2. Roast the vegetables for 40 minutes, turning and stirring once, or until they are tender and golden brown.
3. While the vegtables are roasting, prepare the glaze. Add all glaze ingredients to a small skillet and bring to a full, but controlled, boil. Reduce the heat to a gentle simmer and cook, while whisking frequently, until the volume is reduced by half; about 4-6 minutes. Remove glaze from heat and set aside until ready to use.

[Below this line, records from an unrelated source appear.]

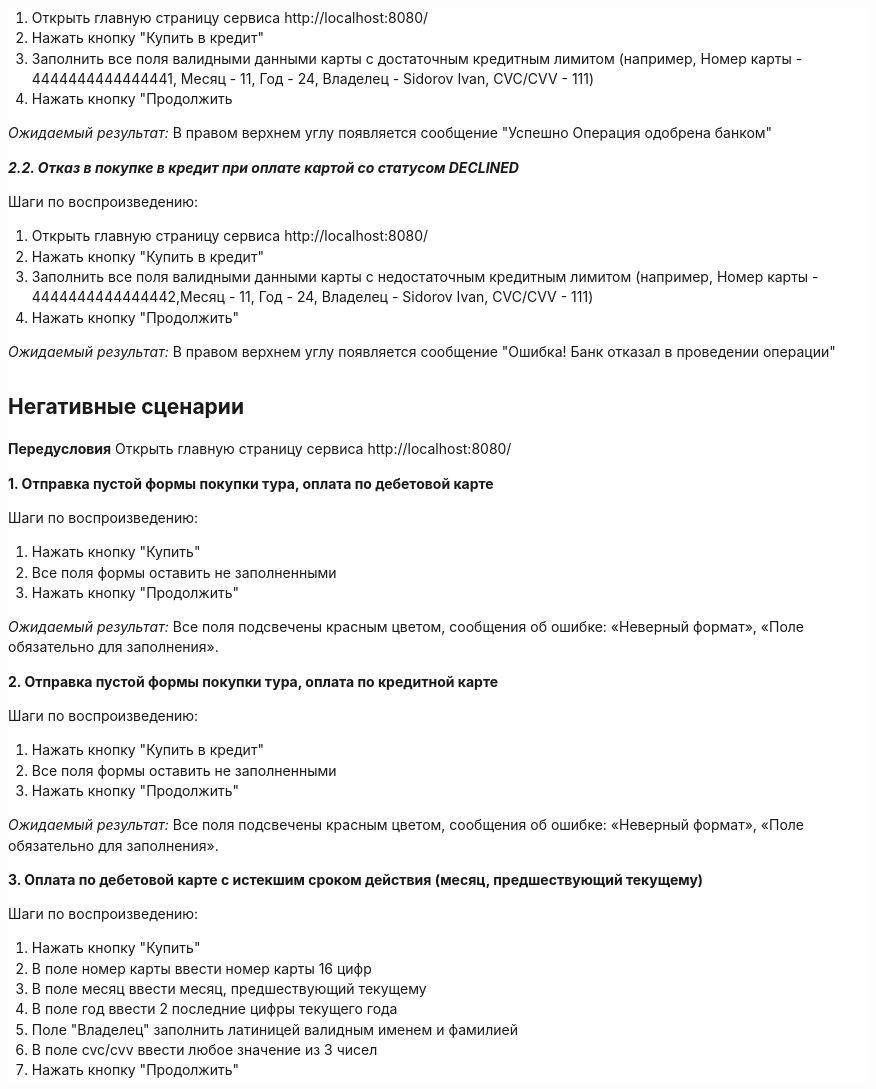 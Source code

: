 1. Открыть главную страницу сервиса http://localhost:8080/
2. Нажать кнопку "Купить в кредит"
3. Заполнить все поля валидными данными карты с достаточным кредитным лимитом (например, Номер карты - 4444444444444441, Месяц - 11, Год - 24, Владелец - Sidorov Ivan, CVC/CVV - 111)
4. Нажать кнопку "Продолжить

*Ожидаемый результат:* В правом верхнем углу появляется сообщение "Успешно Операция одобрена банком"


***2.2. Отказ в покупке в кредит при оплате картой со статусом DECLINED***

Шаги по воспроизведению:

1. Открыть главную страницу сервиса http://localhost:8080/
2. Нажать кнопку "Купить в кредит"
3. Заполнить все поля валидными данными карты с недостаточным кредитным лимитом (например, Номер карты - 4444444444444442,Месяц - 11, Год - 24, Владелец - Sidorov Ivan, CVC/CVV - 111)
4. Нажать кнопку "Продолжить"

*Ожидаемый результат:* В правом верхнем углу появляется сообщение "Ошибка! Банк отказал в проведении операции"


## Негативные сценарии

**Передусловия**
Открыть главную страницу сервиса http://localhost:8080/

**1. Отправка пустой формы покупки тура, оплата по дебетовой карте**

Шаги по воспроизведению:
1. Нажать кнопку "Купить"
2. Все поля формы оставить не заполненными
3. Нажать кнопку "Продолжить"

*Ожидаемый результат:* Все поля подсвечены красным цветом, сообщения об ошибке: «Неверный формат», «Поле обязательно для заполнения».

**2. Отправка пустой формы покупки тура, оплата по кредитной карте**

Шаги по воспроизведению:
1. Нажать кнопку "Купить в кредит"
2. Все поля формы оставить не заполненными
3. Нажать кнопку "Продолжить"

*Ожидаемый результат:* Все поля подсвечены красным цветом, сообщения об ошибке: «Неверный формат», «Поле обязательно для заполнения».

**3. Оплата по дебетовой карте с истекшим сроком действия (месяц, предшествующий текущему)**

Шаги по воспроизведению:
1. Нажать кнопку "Купить"
2. В поле номер карты ввести номер карты 16 цифр
3. В поле месяц ввести месяц, предшествующий текущему
4. В поле год ввести 2 последние цифры текущего года
5. Поле "Владелец" заполнить латиницей валидным именем и фамилией
6. В поле cvc/cvv ввести любое значение из 3 чисел
7. Нажать кнопку "Продолжить"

4. Remove roasted vegtables from oven, drizzle with glaze, and stir to coat. Serve warm.
Roasted Winter Vegetables
We have found that our favorite way to have celeriac is roasted with other vegetables. It’s mild, rich flavor is a nice addition to roasted vegetables. Peel its tough outer skin before cutting. Following is a basic recipe for any combination of winter veggies. Peeled garlic cloves are also a great thing to add.
6-8 cups winter vegetables: potatoes, sweet potatoes, carrots, turnips, parsnips rutabagas, beets, winter squash, celeriac (peeled and cut in 1- inch pieces or slices ½ inch thick).
2 tablespoons oil
1 tablespoon dried or 3 tablespoons fresh herbs such as rosemary, thyme, parsley, oregano
Toss ingredients together (keep onions separate, as they will roast faster; add them to the pan 10 minutes into the baking time). Spread in a single layer on greased baking pans. Roast in a preheated oven at 425 until tender, 30-45 minutes, stirring occasionally. Season with salt and pepper.